> **YOUR OBJECTIVE**: Read through the lines below and copy the ones holding the string "print".

Items from a data source:

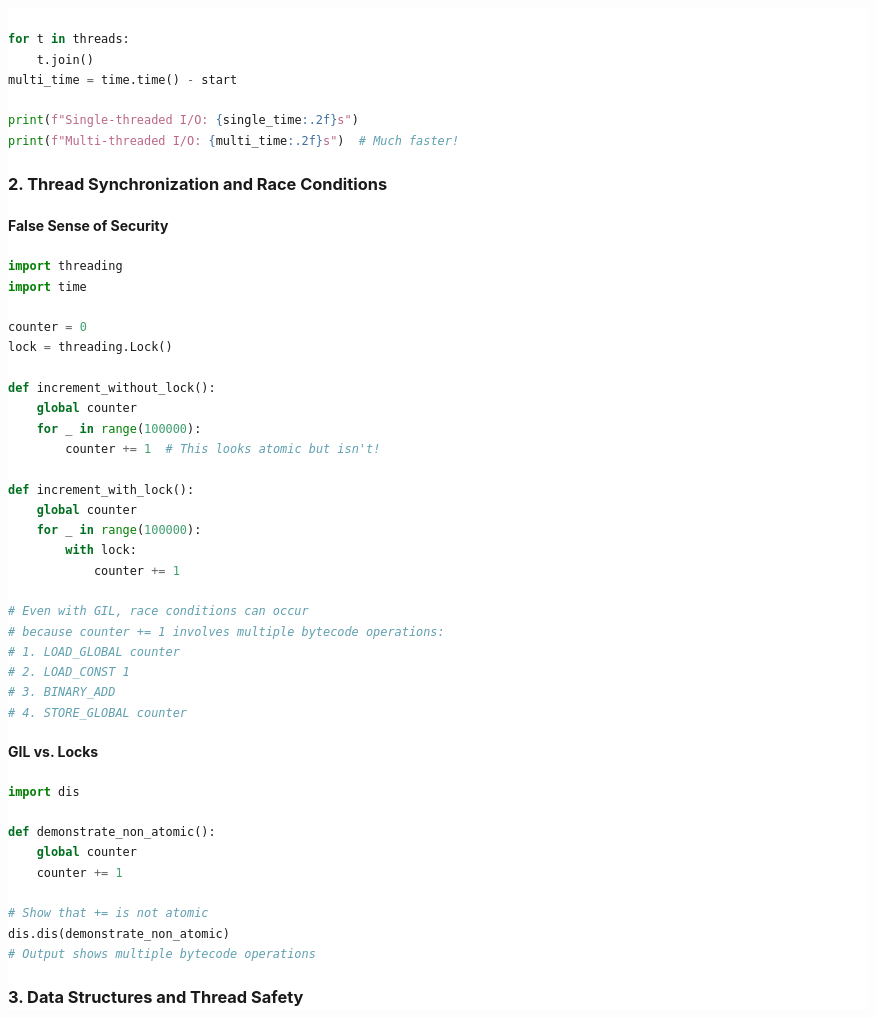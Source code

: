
 ```python

for t in threads:
    t.join()
multi_time = time.time() - start

print(f"Single-threaded I/O: {single_time:.2f}s")
print(f"Multi-threaded I/O: {multi_time:.2f}s")  # Much faster!
```

### 2. **Thread Synchronization and Race Conditions**

#### False Sense of Security
```python
import threading
import time

counter = 0
lock = threading.Lock()

def increment_without_lock():
    global counter
    for _ in range(100000):
        counter += 1  # This looks atomic but isn't!

def increment_with_lock():
    global counter
    for _ in range(100000):
        with lock:
            counter += 1

# Even with GIL, race conditions can occur
# because counter += 1 involves multiple bytecode operations:
# 1. LOAD_GLOBAL counter
# 2. LOAD_CONST 1
# 3. BINARY_ADD
# 4. STORE_GLOBAL counter
```

#### GIL vs. Locks
```python
import dis

def demonstrate_non_atomic():
    global counter
    counter += 1

# Show that += is not atomic
dis.dis(demonstrate_non_atomic)
# Output shows multiple bytecode operations
```

### 3. **Data Structures and Thread Safety**
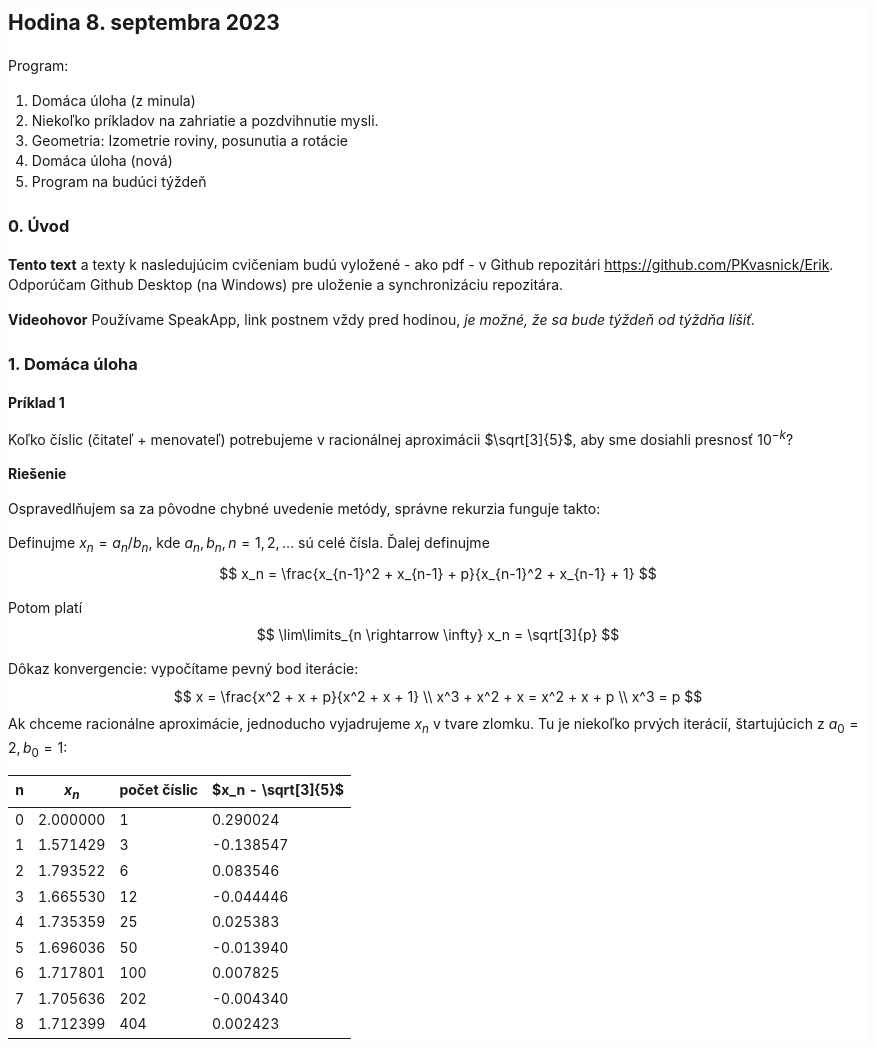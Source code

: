 ## Hodina 8. septembra 2023

Program:

1. Domáca úloha (z minula)
2. Niekoľko príkladov na zahriatie a pozdvihnutie mysli.
3. Geometria: Izometrie roviny, posunutia a rotácie
4. Domáca úloha (nová)
5. Program na budúci týždeň

### 0. Úvod

**Tento text** a texty k nasledujúcim cvičeniam budú vyložené - ako pdf - v Github repozitári https://github.com/PKvasnick/Erik. Odporúčam Github Desktop (na Windows) pre uloženie a synchronizáciu repozitára. 

**Videohovor** Používame SpeakApp, link postnem vždy pred hodinou, *_je možné, že sa bude týždeň od týždňa líšiť_*.

### 1. Domáca úloha

**Príklad 1**

Koľko číslic (čitateľ + menovateľ) potrebujeme v racionálnej aproximácii $\sqrt[3]{5}$, aby sme dosiahli presnosť $10^{-k}$?

**Riešenie**

Ospravedlňujem sa za pôvodne chybné uvedenie metódy, správne rekurzia funguje takto:

Definujme $x_n = a_n/b_n$, kde $a_n, b_n,\, n=1, 2,\dots$ sú celé čísla. Ďalej definujme
$$
x_n = \frac{x_{n-1}^2 + x_{n-1} + p}{x_{n-1}^2 + x_{n-1} + 1}
$$

Potom platí
$$
\lim\limits_{n \rightarrow \infty} x_n = \sqrt[3]{p}
$$

Dôkaz konvergencie: vypočítame pevný bod iterácie:
$$
x = \frac{x^2 + x + p}{x^2 + x + 1} \\
x^3 + x^2 + x = x^2 + x + p \\
x^3 = p
$$
Ak chceme racionálne aproximácie, jednoducho vyjadrujeme $x_n$ v tvare zlomku. Tu je niekoľko prvých iterácií, štartujúcich z $a_0 = 2,\,b_0=1$:

| n    | $x_n$ | počet číslic | $x_n - \sqrt[3]{5}$ |
| ---- | ----- | ------------ | ------------------- |
| 0    |   2.000000    |      1        |            0.290024          |
| 1    |   1.571429    |      3        |            -0.138547         |
| 2    |   1.793522    |      6        |            0.083546          |
|3 |1.665530| 12| -0.044446|
|4 |1.735359| 25| 0.025383|
|5 |1.696036| 50| -0.013940|
|6 |1.717801| 100| 0.007825|
|7 |1.705636| 202| -0.004340|
|8 |1.712399| 404| 0.002423|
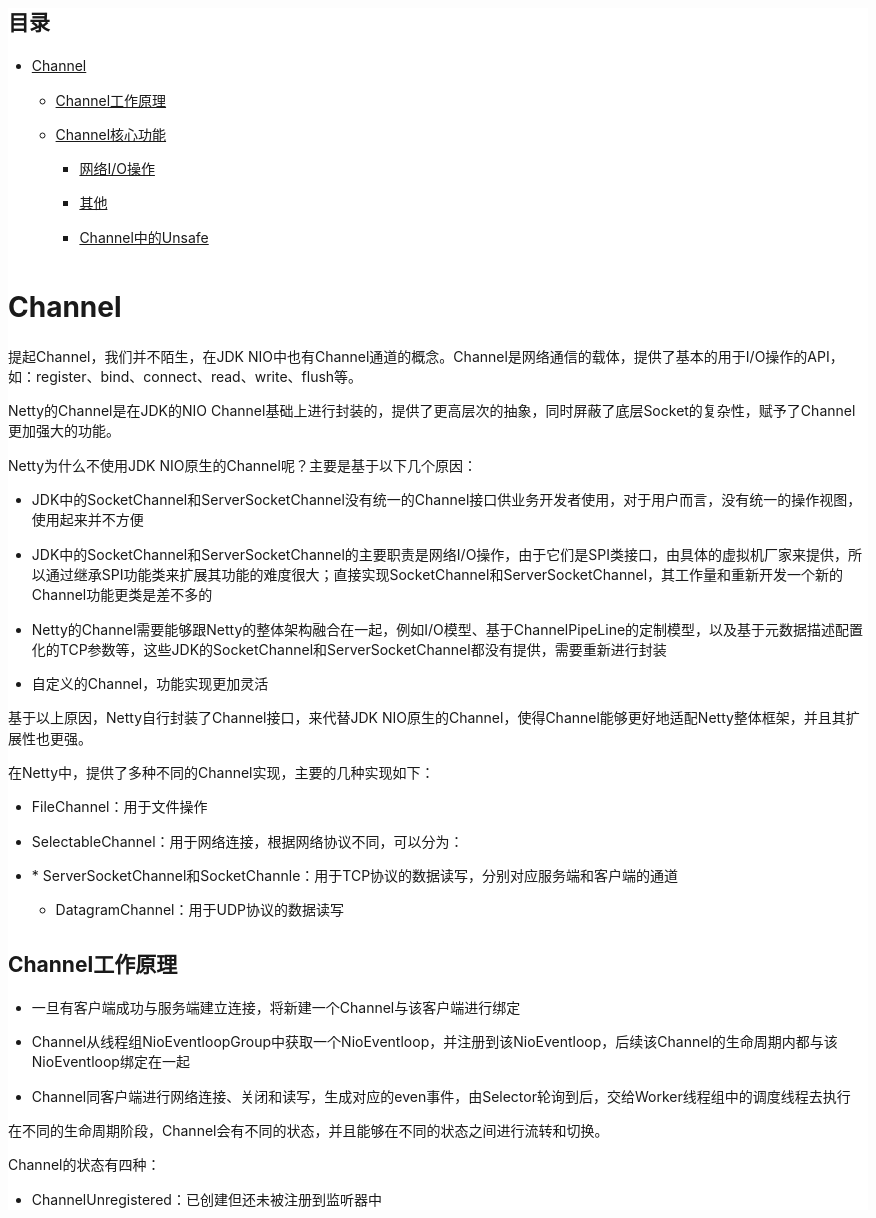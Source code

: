 ## 目录

*   [Channel](#channel)

    *   [Channel工作原理](#channel工作原理)

    *   [Channel核心功能](#channel核心功能)

        *   [网络I/O操作](#网络io操作)

        *   [其他](#其他)

        *   [Channel中的Unsafe](#channel中的unsafe)

# Channel

提起Channel，我们并不陌生，在JDK NIO中也有Channel通道的概念。Channel是网络通信的载体，提供了基本的用于I/O操作的API，如：register、bind、connect、read、write、flush等。

Netty的Channel是在JDK的NIO Channel基础上进行封装的，提供了更高层次的抽象，同时屏蔽了底层Socket的复杂性，赋予了Channel更加强大的功能。

Netty为什么不使用JDK NIO原生的Channel呢？主要是基于以下几个原因：

*   JDK中的SocketChannel和ServerSocketChannel没有统一的Channel接口供业务开发者使用，对于用户而言，没有统一的操作视图，使用起来并不方便

*   JDK中的SocketChannel和ServerSocketChannel的主要职责是网络I/O操作，由于它们是SPI类接口，由具体的虚拟机厂家来提供，所以通过继承SPI功能类来扩展其功能的难度很大；直接实现SocketChannel和ServerSocketChannel，其工作量和重新开发一个新的Channel功能更类是差不多的

*   Netty的Channel需要能够跟Netty的整体架构融合在一起，例如I/O模型、基于ChannelPipeLine的定制模型，以及基于元数据描述配置化的TCP参数等，这些JDK的SocketChannel和ServerSocketChannel都没有提供，需要重新进行封装

*   自定义的Channel，功能实现更加灵活

基于以上原因，Netty自行封装了Channel接口，来代替JDK NIO原生的Channel，使得Channel能够更好地适配Netty整体框架，并且其扩展性也更强。

在Netty中，提供了多种不同的Channel实现，主要的几种实现如下：

*   FileChannel：用于文件操作

*   SelectableChannel：用于网络连接，根据网络协议不同，可以分为：

*   \*   ServerSocketChannel和SocketChannle：用于TCP协议的数据读写，分别对应服务端和客户端的通道

    *   DatagramChannel：用于UDP协议的数据读写

## Channel工作原理

*   一旦有客户端成功与服务端建立连接，将新建一个Channel与该客户端进行绑定

*   Channel从线程组NioEventloopGroup中获取一个NioEventloop，并注册到该NioEventloop，后续该Channel的生命周期内都与该NioEventloop绑定在一起

*   Channel同客户端进行网络连接、关闭和读写，生成对应的even事件，由Selector轮询到后，交给Worker线程组中的调度线程去执行

在不同的生命周期阶段，Channel会有不同的状态，并且能够在不同的状态之间进行流转和切换。

Channel的状态有四种：

*   ChannelUnregistered：已创建但还未被注册到监听器中

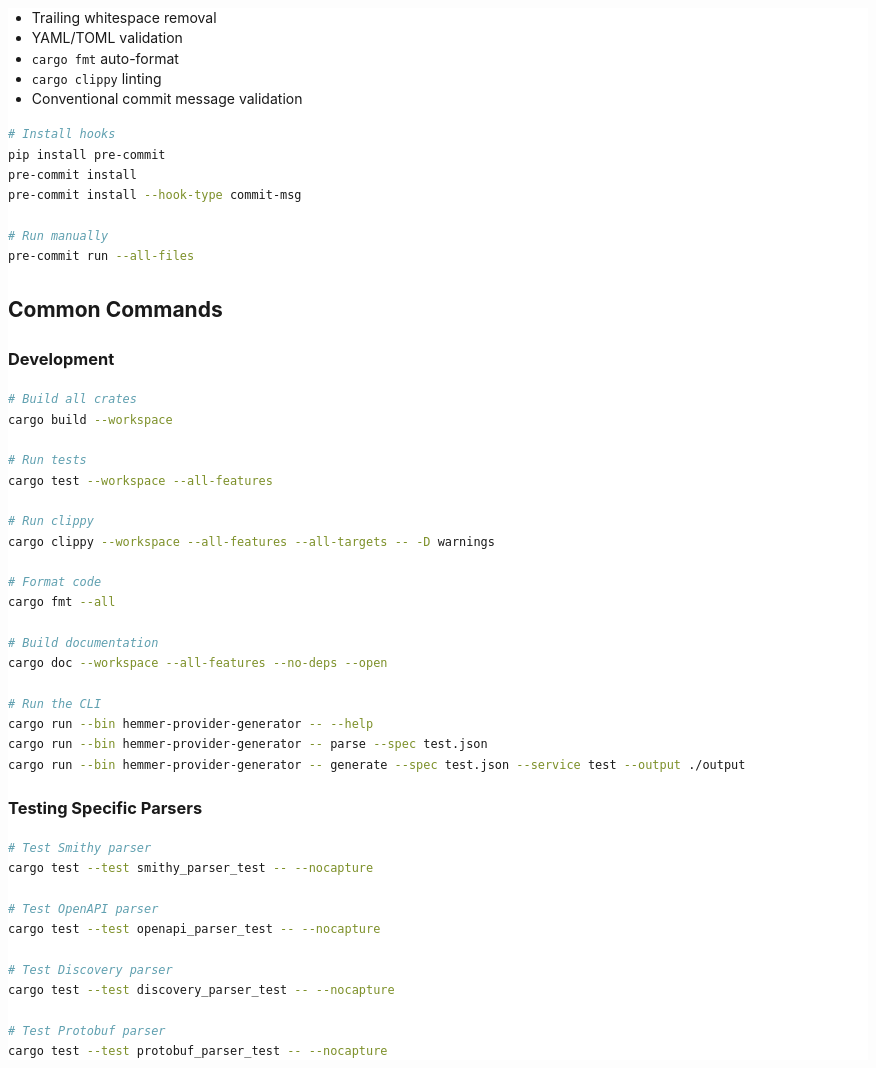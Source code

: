 - Trailing whitespace removal
- YAML/TOML validation
- `cargo fmt` auto-format
- `cargo clippy` linting
- Conventional commit message validation

```bash
# Install hooks
pip install pre-commit
pre-commit install
pre-commit install --hook-type commit-msg

# Run manually
pre-commit run --all-files
```

## Common Commands

### Development
```bash
# Build all crates
cargo build --workspace

# Run tests
cargo test --workspace --all-features

# Run clippy
cargo clippy --workspace --all-features --all-targets -- -D warnings

# Format code
cargo fmt --all

# Build documentation
cargo doc --workspace --all-features --no-deps --open

# Run the CLI
cargo run --bin hemmer-provider-generator -- --help
cargo run --bin hemmer-provider-generator -- parse --spec test.json
cargo run --bin hemmer-provider-generator -- generate --spec test.json --service test --output ./output
```

### Testing Specific Parsers
```bash
# Test Smithy parser
cargo test --test smithy_parser_test -- --nocapture

# Test OpenAPI parser
cargo test --test openapi_parser_test -- --nocapture

# Test Discovery parser
cargo test --test discovery_parser_test -- --nocapture

# Test Protobuf parser
cargo test --test protobuf_parser_test -- --nocapture
```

> **WRITTEN RESPONSE**:
print(f"Single-threaded I/O: {single_time:.2f}s")
print(f"Multi-threaded I/O: {multi_time:.2f}s")  # Much faster!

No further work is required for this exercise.